Has anyone been in the new Washington Mutual banks lately? (I use the term “new” loosely – they actually started to re-design the banks in 2004) They have this “coffee-shop” decor with this CRAZY font all over the walls.

So Washington Mutual actually patented this new “ocassio” decor style to create a more comfortable atmosphere, much like a coffee-shop. Which is WEIRD… because it’s a bank. As a designer, I am concerned about the tellers which are at kiosk’s spread throughout the room, and MORE concerned about the colorful collage and phycho unique font covering the walls. The SF Chronicle reports that “In some branches, recorded jazz music is played, coffee is served, and popcorn machines whir. Customers often mistake the offices for a Gap or Starbucks store. ” I’m not sure I’ll ever mistake WAMU for a GAP, but the re-design is definitely unconventional.

I was unable to take photos inside the bank, but if you have seen this font… YOU KNOW. The “E” is elongated and fat on the end. There are 1/2 serif’s on the “F’s,” the “A” is sharp on the end and the “M” looks like it’s on crack. It’s a combination of a serif and a sans-serif I’m curious about the WHO and the WHY behind this font. (see my sketch below)wamufont

I get the whole: “Lets make banking fun” vibe, but for me, the multi-colored icons of money on the walls and the large sums of cash being counted in the middle of the room, just freaks me out.

If anyone has more information about this strange font, let me know.



3 thoughts on “The Strange Washington Mutual font

  1. Hi Mel,

    I don’t know the name or creator of the font but i have seen it, a friend of mine had a company logo made (not by me unfortunately :))
    with this font, i’ll ask him who did it and maybe we can get to the bottom of the font mystery 🙂 .. also, the psychedelic look of the bank freaks me out too .. 🙂 ..

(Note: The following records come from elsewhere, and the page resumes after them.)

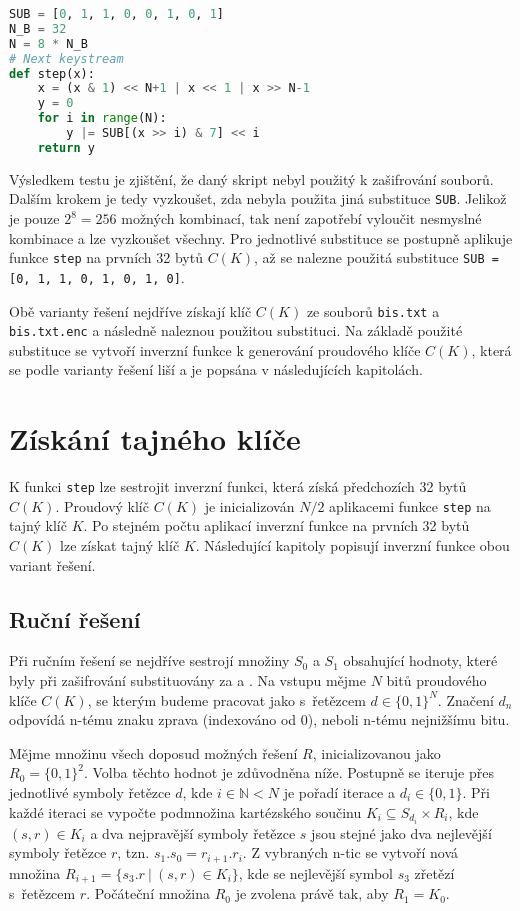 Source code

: \documentclass[11pt,a4paper]{article}
\begin{document}
\begin{lstlisting}[language=python, caption=Generování proudového klíče $C(K)$ ze souboru \texttt{super\_cipher.py}., frame=single, captionpos=b, label=lst:step]
SUB = [0, 1, 1, 0, 0, 1, 0, 1]
N_B = 32
N = 8 * N_B
# Next keystream
def step(x):
    x = (x & 1) << N+1 | x << 1 | x >> N-1
    y = 0
    for i in range(N):
        y |= SUB[(x >> i) & 7] << i
    return y
\end{lstlisting}

Výsledkem testu je zjištění, že daný skript nebyl použitý k zašifrování souborů. Dalším krokem je tedy vyzkoušet, zda nebyla použita jiná substituce \texttt{SUB}. Jelikož je pouze $2^8 = 256$ možných kombinací, tak není zapotřebí vyloučit nesmyslné kombinace a lze vyzkoušet všechny. Pro jednotlivé substituce se postupně aplikuje funkce \texttt{step} na prvních 32 bytů $C(K)$, až se nalezne použitá substituce \texttt{SUB = [0, 1, 1, 0, 1, 0, 1, 0]}. 

Obě varianty řešení nejdříve získají klíč $C(K)$ ze souborů \texttt{bis.txt} a \texttt{bis.txt.enc} a následně naleznou použitou substituci. Na základě použité substituce se vytvoří inverzní funkce k generování proudového klíče $C(K)$, která se podle varianty řešení liší a je popsána v následujících kapitolách.

\section{Získání tajného klíče}
K funkci \texttt{step} lze sestrojit inverzní funkci, která získá předchozích 32 bytů $C(K)$. Proudový klíč $C(K)$ je inicializován $N/2$ aplikacemi funkce \texttt{step} na tajný klíč $K$. Po stejném počtu aplikací inverzní funkce na prvních 32 bytů $C(K)$ lze získat tajný klíč $K$. Následující kapitoly popisují inverzní funkce obou variant řešení.

\subsection{Ruční řešení}

Při ručním řešení se nejdříve sestrojí množiny $S_0$ a $S_1$ obsahující hodnoty, které byly při zašifrování substituovány za  a . 
Na vstupu mějme $N$ bitů proudového klíče $C(K)$, se kterým budeme pracovat jako s~řetězcem $d\in\{0, 1\}^N$. Značení $d_n$ odpovídá n-tému znaku zprava (indexováno od 0), neboli n-tému nejnižšímu bitu. 

Mějme množinu všech doposud možných řešení $R$, inicializovanou jako $R_0 = \{0, 1\}^2$. 
Volba těchto hodnot je zdůvodněna níže. 
Postupně se iteruje přes jednotlivé symboly řetězce $d$, kde $i \in \mathbb{N} < N$ je pořadí iterace a $d_i \in \{0, 1\}$. 
Při každé iteraci se vypočte podmnožina kartézského součinu $K_i \subseteq S_{d_i} \times R_i$, kde $(s, r) \in K_i$ a dva nejpravější symboly řetězce $s$ jsou stejné jako dva nejlevější symboly řetězce $r$, tzn. $s_1.s_0 = r_{i+1}.r_{i}$.
Z vybraných n-tic se vytvoří nová množina $R_{i+1} = \{s_3.r\ |\ (s, r) \in K_i\}$, kde se nejlevější symbol $s_3$ zřetězí s~řetězcem $r$. 
Počáteční množina $R_0$ je zvolena právě tak, aby $R_1 = K_0$.
\end{document}
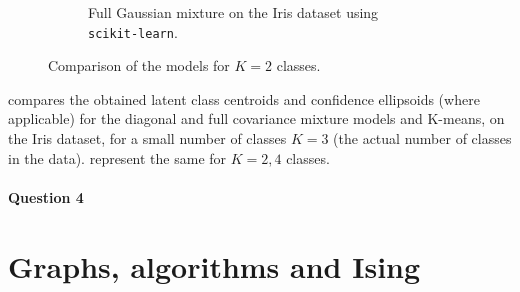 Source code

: \documentclass[11pt]{article}
\begin{document}
\begin{figure}
\begin{subfigure}[t]{.8\linewidth}
		\caption{Full Gaussian mixture on the Iris dataset using \texttt{scikit-learn}.}
	\end{subfigure}
	\caption{Comparison of the models for $K=2$ classes.}\label{fig:EMdiagfullComparisonK2}
\end{figure}

 compares the obtained latent class centroids and confidence ellipsoids (where applicable) for the diagonal and full covariance mixture models and K-means, on the Iris dataset, for a small number of classes $K=3$ (the actual number of classes in the data).  represent the same for $K =2, 4$ classes.


\paragraph{Question 4} 



\section{Graphs, algorithms and Ising}
\end{document}
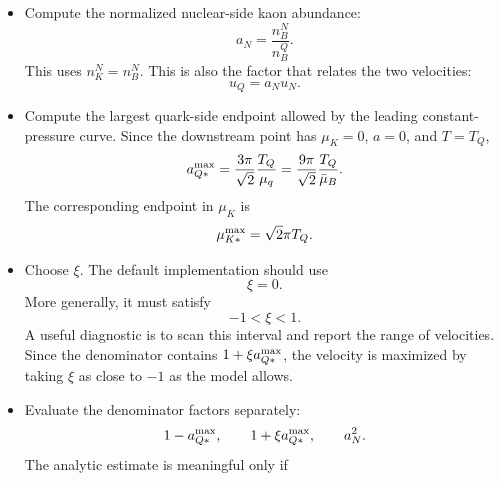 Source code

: \begin{itemize}
\begin{equation}
\tau
=
\left[
\frac{128}{27}
\times
\frac{1}{5\pi^3}
G_F^2
\cos^2\theta_c
\sin^2\theta_c
\mu_q^5
\right]^{-1}.
\end{equation}
Equivalently, one may use
\begin{equation}
\tau
\simeq
1.3\times10^{-9}\,{\rm s}
\left(\frac{300\,{\rm MeV}}{\mu_q}\right)^5 .
\end{equation}
The code should convert this time to the same unit system used in the
diffusion coefficient and velocity formula, then set
\begin{equation}
\gamma=\frac{1}{\tau}.
\end{equation}
\item Compute the normalized nuclear-side kaon abundance:
\begin{equation}
a_N=\frac{n_B^N}{n_B^Q}.
\end{equation}
This uses \(n_K^N=n_B^N\). This is also the factor that relates the two
velocities:
\begin{equation}
u_Q=a_Nu_N.
\end{equation}
\item Compute the largest quark-side endpoint allowed by the leading
constant-pressure curve. Since the downstream point has \(\mu_K=0\), \(a=0\),
and \(T=T_Q\),
\begin{equation}
a_{Q*}^{\rm max}
=
\frac{3\pi}{\sqrt{2}}\frac{T_Q}{\mu_q}
=
\frac{9\pi}{\sqrt{2}}\frac{T_Q}{\bar\mu_B}.
\end{equation}
The corresponding endpoint in \(\mu_K\) is
\begin{equation}
\mu_{K*}^{\rm max}
=
\sqrt{2}\pi T_Q .
\end{equation}
\item Choose \(\xi\). The default implementation should use
\begin{equation}
\xi=0.
\end{equation}
More generally, it must satisfy
\begin{equation}
-1<\xi<1.
\end{equation}
A useful diagnostic is to scan this interval and report the range of velocities.
Since the denominator contains \(1+\xi a_{Q*}^{\rm max}\), the velocity is
maximized by taking \(\xi\) as close to \(-1\) as the model allows.
\item Evaluate the denominator factors separately:
\begin{equation}
1-a_{Q*}^{\rm max},
\qquad
1+\xi a_{Q*}^{\rm max},
\qquad
a_N^2.
\end{equation}
The analytic estimate is meaningful only if

\end{itemize}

  2. Hey Mark – Was it the same font? really?! There is HOPE to this mystery! ha Let me know what you discover… 🙂

  3. I liked the WaMu font. I believe it falls into the humanistic font category. I have searched for it on the web without success.
    The bank layout with individual kiosks for the tellers provided a friendly atmosphere where it was easy to talk to the tellers. Since the acquisition by Chase the lettering has been removed from the walls and bank employees tell me that the kiosks will go. Chase wants to have a consistent appearance in all their branches.